Problem requirements - Read the material below and tally how many lines hold the word "bottom", giving the number and nothing else.

Segment Start: Data for processing

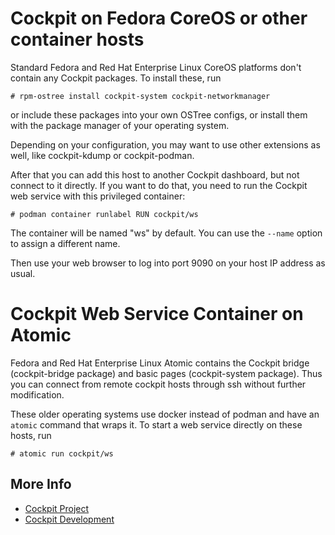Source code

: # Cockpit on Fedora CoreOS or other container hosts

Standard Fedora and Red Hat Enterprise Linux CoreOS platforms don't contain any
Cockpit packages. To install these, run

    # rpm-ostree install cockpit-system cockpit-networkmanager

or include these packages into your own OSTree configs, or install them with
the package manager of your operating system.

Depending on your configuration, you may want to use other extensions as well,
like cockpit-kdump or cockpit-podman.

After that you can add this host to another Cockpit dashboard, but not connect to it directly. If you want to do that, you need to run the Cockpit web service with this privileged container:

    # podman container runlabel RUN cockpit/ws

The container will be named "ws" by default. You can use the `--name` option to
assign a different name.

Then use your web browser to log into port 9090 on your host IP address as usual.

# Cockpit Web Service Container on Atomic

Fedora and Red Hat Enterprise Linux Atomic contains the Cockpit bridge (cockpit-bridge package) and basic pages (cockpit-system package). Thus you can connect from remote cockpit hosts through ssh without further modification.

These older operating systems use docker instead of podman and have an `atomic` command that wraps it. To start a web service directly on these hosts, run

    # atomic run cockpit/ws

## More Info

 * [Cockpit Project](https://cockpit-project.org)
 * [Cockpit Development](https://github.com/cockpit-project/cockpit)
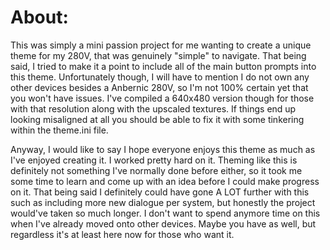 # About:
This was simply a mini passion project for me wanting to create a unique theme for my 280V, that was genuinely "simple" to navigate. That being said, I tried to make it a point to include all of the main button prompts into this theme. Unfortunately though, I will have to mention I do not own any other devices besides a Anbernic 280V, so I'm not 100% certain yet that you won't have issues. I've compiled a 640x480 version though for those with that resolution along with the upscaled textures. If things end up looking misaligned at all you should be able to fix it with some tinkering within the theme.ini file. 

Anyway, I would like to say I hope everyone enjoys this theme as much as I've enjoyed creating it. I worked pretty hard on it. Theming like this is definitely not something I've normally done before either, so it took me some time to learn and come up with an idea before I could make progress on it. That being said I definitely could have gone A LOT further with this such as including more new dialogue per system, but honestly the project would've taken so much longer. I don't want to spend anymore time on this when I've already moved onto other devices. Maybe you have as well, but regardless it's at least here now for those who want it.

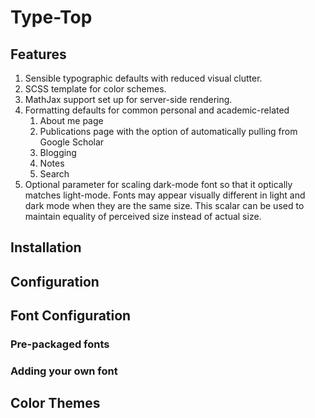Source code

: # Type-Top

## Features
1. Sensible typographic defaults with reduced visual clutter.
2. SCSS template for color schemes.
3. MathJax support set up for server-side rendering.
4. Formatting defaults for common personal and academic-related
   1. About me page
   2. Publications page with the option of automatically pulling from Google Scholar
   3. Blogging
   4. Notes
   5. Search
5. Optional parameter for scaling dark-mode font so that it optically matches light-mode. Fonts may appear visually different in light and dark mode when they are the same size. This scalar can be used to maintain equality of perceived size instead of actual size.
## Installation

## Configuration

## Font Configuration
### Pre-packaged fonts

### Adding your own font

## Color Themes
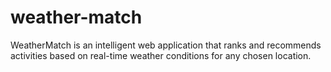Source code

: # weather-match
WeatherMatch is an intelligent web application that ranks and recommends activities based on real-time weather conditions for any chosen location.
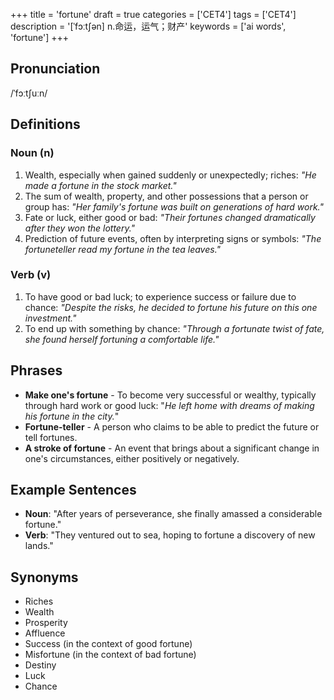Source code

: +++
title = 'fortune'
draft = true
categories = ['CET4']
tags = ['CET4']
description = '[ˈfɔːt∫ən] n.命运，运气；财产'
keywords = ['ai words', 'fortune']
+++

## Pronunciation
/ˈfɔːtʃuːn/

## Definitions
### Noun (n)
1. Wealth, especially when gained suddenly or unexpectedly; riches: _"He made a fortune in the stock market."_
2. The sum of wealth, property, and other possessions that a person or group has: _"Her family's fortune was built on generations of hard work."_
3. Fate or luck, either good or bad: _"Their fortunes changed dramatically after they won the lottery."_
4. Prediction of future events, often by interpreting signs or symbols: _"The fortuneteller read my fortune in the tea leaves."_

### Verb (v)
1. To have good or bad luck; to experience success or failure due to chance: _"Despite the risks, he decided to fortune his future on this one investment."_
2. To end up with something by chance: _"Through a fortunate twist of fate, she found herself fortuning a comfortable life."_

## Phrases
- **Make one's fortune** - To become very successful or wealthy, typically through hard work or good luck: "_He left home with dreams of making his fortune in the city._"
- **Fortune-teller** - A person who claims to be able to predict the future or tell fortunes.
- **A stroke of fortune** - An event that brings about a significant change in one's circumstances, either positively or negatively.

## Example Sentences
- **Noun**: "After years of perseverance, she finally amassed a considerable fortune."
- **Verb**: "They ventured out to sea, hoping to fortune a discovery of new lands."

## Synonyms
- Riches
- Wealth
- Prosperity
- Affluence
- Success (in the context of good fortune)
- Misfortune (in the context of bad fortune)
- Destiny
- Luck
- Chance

Segment End: Data for processing
Segment Start: Data for processing

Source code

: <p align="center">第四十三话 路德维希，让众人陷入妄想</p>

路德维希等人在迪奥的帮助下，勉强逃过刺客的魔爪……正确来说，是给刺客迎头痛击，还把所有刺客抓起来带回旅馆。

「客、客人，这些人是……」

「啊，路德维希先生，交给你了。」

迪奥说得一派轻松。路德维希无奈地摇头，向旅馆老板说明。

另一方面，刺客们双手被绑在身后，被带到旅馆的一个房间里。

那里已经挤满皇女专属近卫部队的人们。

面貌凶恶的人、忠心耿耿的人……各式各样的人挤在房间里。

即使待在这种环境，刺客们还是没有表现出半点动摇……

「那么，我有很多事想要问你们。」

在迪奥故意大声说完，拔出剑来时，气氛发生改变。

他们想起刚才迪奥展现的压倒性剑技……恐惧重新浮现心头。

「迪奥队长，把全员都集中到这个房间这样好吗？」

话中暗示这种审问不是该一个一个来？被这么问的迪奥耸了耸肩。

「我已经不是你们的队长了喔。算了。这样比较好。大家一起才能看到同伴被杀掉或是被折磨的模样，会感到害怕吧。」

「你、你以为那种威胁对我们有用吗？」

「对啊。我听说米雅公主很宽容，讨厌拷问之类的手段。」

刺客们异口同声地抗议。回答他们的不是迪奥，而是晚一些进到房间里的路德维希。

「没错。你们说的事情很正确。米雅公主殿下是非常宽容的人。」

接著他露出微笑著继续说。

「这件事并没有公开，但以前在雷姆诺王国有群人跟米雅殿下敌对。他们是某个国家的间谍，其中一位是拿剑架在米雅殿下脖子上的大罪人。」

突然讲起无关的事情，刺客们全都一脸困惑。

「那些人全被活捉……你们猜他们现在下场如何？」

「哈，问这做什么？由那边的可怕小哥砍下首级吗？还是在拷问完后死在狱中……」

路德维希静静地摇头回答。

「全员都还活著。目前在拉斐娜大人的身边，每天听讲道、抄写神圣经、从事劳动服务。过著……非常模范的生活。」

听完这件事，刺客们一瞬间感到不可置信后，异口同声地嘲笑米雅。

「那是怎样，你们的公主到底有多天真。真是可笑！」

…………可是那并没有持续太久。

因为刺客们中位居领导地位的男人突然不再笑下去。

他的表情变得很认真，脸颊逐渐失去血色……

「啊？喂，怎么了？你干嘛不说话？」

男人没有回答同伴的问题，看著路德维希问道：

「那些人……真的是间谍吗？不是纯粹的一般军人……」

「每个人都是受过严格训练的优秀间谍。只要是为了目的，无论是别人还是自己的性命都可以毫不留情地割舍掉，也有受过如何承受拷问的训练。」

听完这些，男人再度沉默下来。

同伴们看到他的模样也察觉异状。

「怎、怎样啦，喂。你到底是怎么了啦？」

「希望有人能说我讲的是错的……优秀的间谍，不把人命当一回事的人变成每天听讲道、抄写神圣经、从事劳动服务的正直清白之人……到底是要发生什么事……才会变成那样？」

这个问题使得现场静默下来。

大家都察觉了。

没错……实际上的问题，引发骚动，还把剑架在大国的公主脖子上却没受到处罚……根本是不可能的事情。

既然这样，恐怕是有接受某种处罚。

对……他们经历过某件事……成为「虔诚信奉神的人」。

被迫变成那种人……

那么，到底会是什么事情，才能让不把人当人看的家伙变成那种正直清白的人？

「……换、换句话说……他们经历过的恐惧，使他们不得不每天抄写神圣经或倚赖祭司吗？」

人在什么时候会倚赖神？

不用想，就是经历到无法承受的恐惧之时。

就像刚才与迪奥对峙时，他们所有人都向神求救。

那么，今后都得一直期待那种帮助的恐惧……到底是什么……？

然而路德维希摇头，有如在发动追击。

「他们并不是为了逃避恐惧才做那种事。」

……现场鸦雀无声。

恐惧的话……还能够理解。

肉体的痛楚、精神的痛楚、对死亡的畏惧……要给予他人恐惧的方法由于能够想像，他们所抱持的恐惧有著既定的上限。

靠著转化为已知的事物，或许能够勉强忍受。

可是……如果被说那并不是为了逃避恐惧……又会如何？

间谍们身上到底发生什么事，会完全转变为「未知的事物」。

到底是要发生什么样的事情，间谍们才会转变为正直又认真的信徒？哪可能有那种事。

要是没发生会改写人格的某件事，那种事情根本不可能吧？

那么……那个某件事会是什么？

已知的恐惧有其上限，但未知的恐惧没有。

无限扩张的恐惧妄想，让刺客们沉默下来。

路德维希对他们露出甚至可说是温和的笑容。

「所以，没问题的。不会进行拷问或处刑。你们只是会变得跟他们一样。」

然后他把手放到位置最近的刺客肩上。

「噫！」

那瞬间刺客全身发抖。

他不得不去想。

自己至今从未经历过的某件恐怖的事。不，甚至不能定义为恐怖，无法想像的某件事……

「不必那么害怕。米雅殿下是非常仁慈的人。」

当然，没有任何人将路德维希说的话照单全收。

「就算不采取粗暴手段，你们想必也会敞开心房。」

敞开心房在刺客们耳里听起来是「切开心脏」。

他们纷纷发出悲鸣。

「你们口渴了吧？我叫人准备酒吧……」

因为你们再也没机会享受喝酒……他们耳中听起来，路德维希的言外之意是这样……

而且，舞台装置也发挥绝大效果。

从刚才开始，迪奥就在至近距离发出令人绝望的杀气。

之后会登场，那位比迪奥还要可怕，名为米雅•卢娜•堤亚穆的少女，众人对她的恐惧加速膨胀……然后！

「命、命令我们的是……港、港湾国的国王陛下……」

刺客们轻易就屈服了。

Segment End: Data for processing
Segment Start: Data for processing

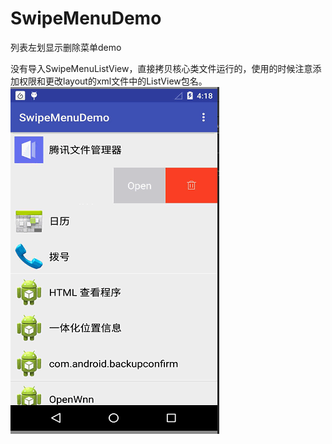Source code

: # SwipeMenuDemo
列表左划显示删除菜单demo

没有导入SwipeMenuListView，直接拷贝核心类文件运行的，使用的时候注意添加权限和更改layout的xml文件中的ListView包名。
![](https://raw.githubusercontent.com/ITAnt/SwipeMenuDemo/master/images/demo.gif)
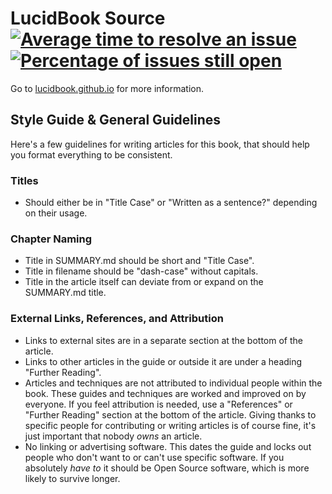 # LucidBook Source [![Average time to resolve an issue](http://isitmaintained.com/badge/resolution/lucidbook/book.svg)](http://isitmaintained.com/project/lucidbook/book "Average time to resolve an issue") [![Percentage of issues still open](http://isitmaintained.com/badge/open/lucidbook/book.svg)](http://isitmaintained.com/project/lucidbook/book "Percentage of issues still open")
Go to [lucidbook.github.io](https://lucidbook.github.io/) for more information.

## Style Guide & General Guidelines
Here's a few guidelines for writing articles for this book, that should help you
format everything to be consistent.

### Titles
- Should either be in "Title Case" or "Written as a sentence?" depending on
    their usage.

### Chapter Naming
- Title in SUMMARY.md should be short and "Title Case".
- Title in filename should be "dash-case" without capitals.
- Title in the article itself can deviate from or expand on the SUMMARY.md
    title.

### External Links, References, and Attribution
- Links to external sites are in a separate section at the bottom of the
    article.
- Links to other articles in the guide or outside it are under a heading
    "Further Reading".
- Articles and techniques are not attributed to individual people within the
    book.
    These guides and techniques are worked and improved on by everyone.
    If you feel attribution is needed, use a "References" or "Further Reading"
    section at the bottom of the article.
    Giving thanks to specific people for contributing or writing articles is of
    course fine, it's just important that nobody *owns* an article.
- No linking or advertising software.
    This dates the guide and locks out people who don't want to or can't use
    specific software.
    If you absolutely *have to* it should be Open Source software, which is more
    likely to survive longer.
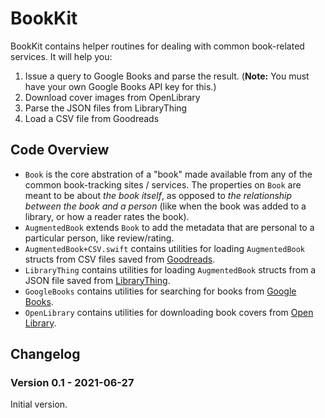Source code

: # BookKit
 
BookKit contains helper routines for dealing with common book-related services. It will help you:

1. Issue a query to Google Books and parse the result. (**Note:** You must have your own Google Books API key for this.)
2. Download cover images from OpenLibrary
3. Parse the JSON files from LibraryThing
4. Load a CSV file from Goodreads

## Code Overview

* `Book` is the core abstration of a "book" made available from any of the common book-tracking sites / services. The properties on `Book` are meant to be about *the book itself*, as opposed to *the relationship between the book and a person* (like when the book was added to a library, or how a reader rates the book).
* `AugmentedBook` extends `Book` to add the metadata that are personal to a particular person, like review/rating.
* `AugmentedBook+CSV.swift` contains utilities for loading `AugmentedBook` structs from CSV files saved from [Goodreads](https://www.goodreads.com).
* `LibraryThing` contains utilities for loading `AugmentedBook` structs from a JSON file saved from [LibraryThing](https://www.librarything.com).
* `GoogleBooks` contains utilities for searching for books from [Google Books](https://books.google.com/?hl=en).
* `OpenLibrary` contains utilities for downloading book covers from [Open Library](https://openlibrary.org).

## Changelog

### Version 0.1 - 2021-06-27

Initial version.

Segment End: Data for processing

Reply to the exercise - 2